◆ **REQUIRED WORK**: Copy each line below in which the string "this" appears.

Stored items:
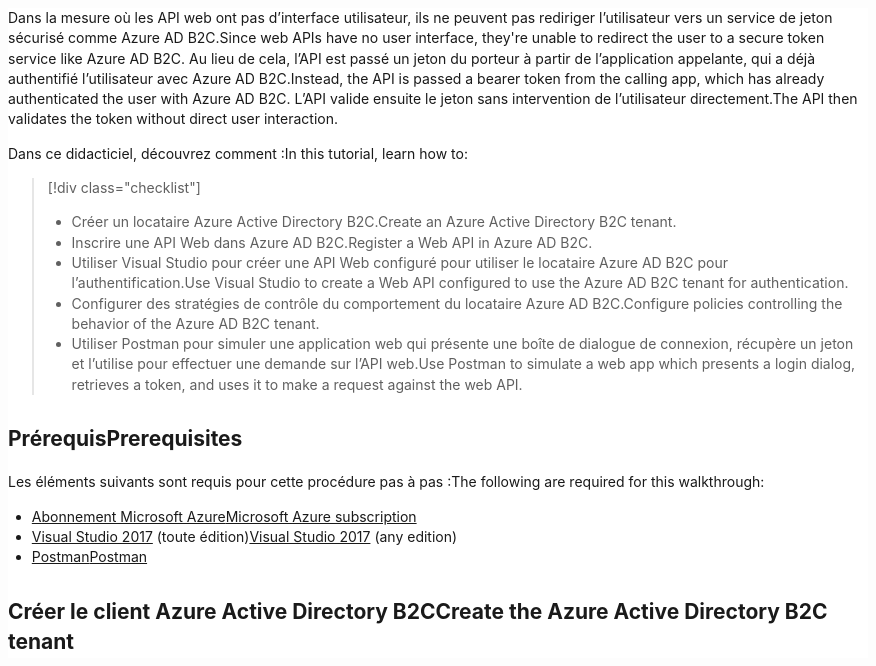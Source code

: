 <span data-ttu-id="81f4c-113">Dans la mesure où les API web ont pas d’interface utilisateur, ils ne peuvent pas rediriger l’utilisateur vers un service de jeton sécurisé comme Azure AD B2C.</span><span class="sxs-lookup"><span data-stu-id="81f4c-113">Since web APIs have no user interface, they're unable to redirect the user to a secure token service like Azure AD B2C.</span></span> <span data-ttu-id="81f4c-114">Au lieu de cela, l’API est passé un jeton du porteur à partir de l’application appelante, qui a déjà authentifié l’utilisateur avec Azure AD B2C.</span><span class="sxs-lookup"><span data-stu-id="81f4c-114">Instead, the API is passed a bearer token from the calling app, which has already authenticated the user with Azure AD B2C.</span></span> <span data-ttu-id="81f4c-115">L’API valide ensuite le jeton sans intervention de l’utilisateur directement.</span><span class="sxs-lookup"><span data-stu-id="81f4c-115">The API then validates the token without direct user interaction.</span></span>

<span data-ttu-id="81f4c-116">Dans ce didacticiel, découvrez comment :</span><span class="sxs-lookup"><span data-stu-id="81f4c-116">In this tutorial, learn how to:</span></span>

> [!div class="checklist"]
> * <span data-ttu-id="81f4c-117">Créer un locataire Azure Active Directory B2C.</span><span class="sxs-lookup"><span data-stu-id="81f4c-117">Create an Azure Active Directory B2C tenant.</span></span>
> * <span data-ttu-id="81f4c-118">Inscrire une API Web dans Azure AD B2C.</span><span class="sxs-lookup"><span data-stu-id="81f4c-118">Register a Web API in Azure AD B2C.</span></span>
> * <span data-ttu-id="81f4c-119">Utiliser Visual Studio pour créer une API Web configuré pour utiliser le locataire Azure AD B2C pour l’authentification.</span><span class="sxs-lookup"><span data-stu-id="81f4c-119">Use Visual Studio to create a Web API configured to use the Azure AD B2C tenant for authentication.</span></span>
> * <span data-ttu-id="81f4c-120">Configurer des stratégies de contrôle du comportement du locataire Azure AD B2C.</span><span class="sxs-lookup"><span data-stu-id="81f4c-120">Configure policies controlling the behavior of the Azure AD B2C tenant.</span></span>
> * <span data-ttu-id="81f4c-121">Utiliser Postman pour simuler une application web qui présente une boîte de dialogue de connexion, récupère un jeton et l’utilise pour effectuer une demande sur l’API web.</span><span class="sxs-lookup"><span data-stu-id="81f4c-121">Use Postman to simulate a web app which presents a login dialog, retrieves a token, and uses it to make a request against the web API.</span></span>

## <a name="prerequisites"></a><span data-ttu-id="81f4c-122">Prérequis</span><span class="sxs-lookup"><span data-stu-id="81f4c-122">Prerequisites</span></span>

<span data-ttu-id="81f4c-123">Les éléments suivants sont requis pour cette procédure pas à pas :</span><span class="sxs-lookup"><span data-stu-id="81f4c-123">The following are required for this walkthrough:</span></span>

* [<span data-ttu-id="81f4c-124">Abonnement Microsoft Azure</span><span class="sxs-lookup"><span data-stu-id="81f4c-124">Microsoft Azure subscription</span></span>](https://azure.microsoft.com/free/?ref=microsoft.com&utm_source=microsoft.com&utm_medium=docs&utm_campaign=visualstudio)
* <span data-ttu-id="81f4c-125">[Visual Studio 2017](https://aka.ms/vsdownload?utm_source=mscom&utm_campaign=msdocs) (toute édition)</span><span class="sxs-lookup"><span data-stu-id="81f4c-125">[Visual Studio 2017](https://aka.ms/vsdownload?utm_source=mscom&utm_campaign=msdocs) (any edition)</span></span>
* [<span data-ttu-id="81f4c-126">Postman</span><span class="sxs-lookup"><span data-stu-id="81f4c-126">Postman</span></span>](https://www.getpostman.com/postman)

## <a name="create-the-azure-active-directory-b2c-tenant"></a><span data-ttu-id="81f4c-127">Créer le client Azure Active Directory B2C</span><span class="sxs-lookup"><span data-stu-id="81f4c-127">Create the Azure Active Directory B2C tenant</span></span>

◆ **RESULT OF THE TASK**:
<span data-ttu-id="81f4c-116">Dans ce didacticiel, découvrez comment :</span><span class="sxs-lookup"><span data-stu-id="81f4c-116">In this tutorial, learn how to:</span></span>
<span data-ttu-id="81f4c-123">Les éléments suivants sont requis pour cette procédure pas à pas :</span><span class="sxs-lookup"><span data-stu-id="81f4c-123">The following are required for this walkthrough:</span></span>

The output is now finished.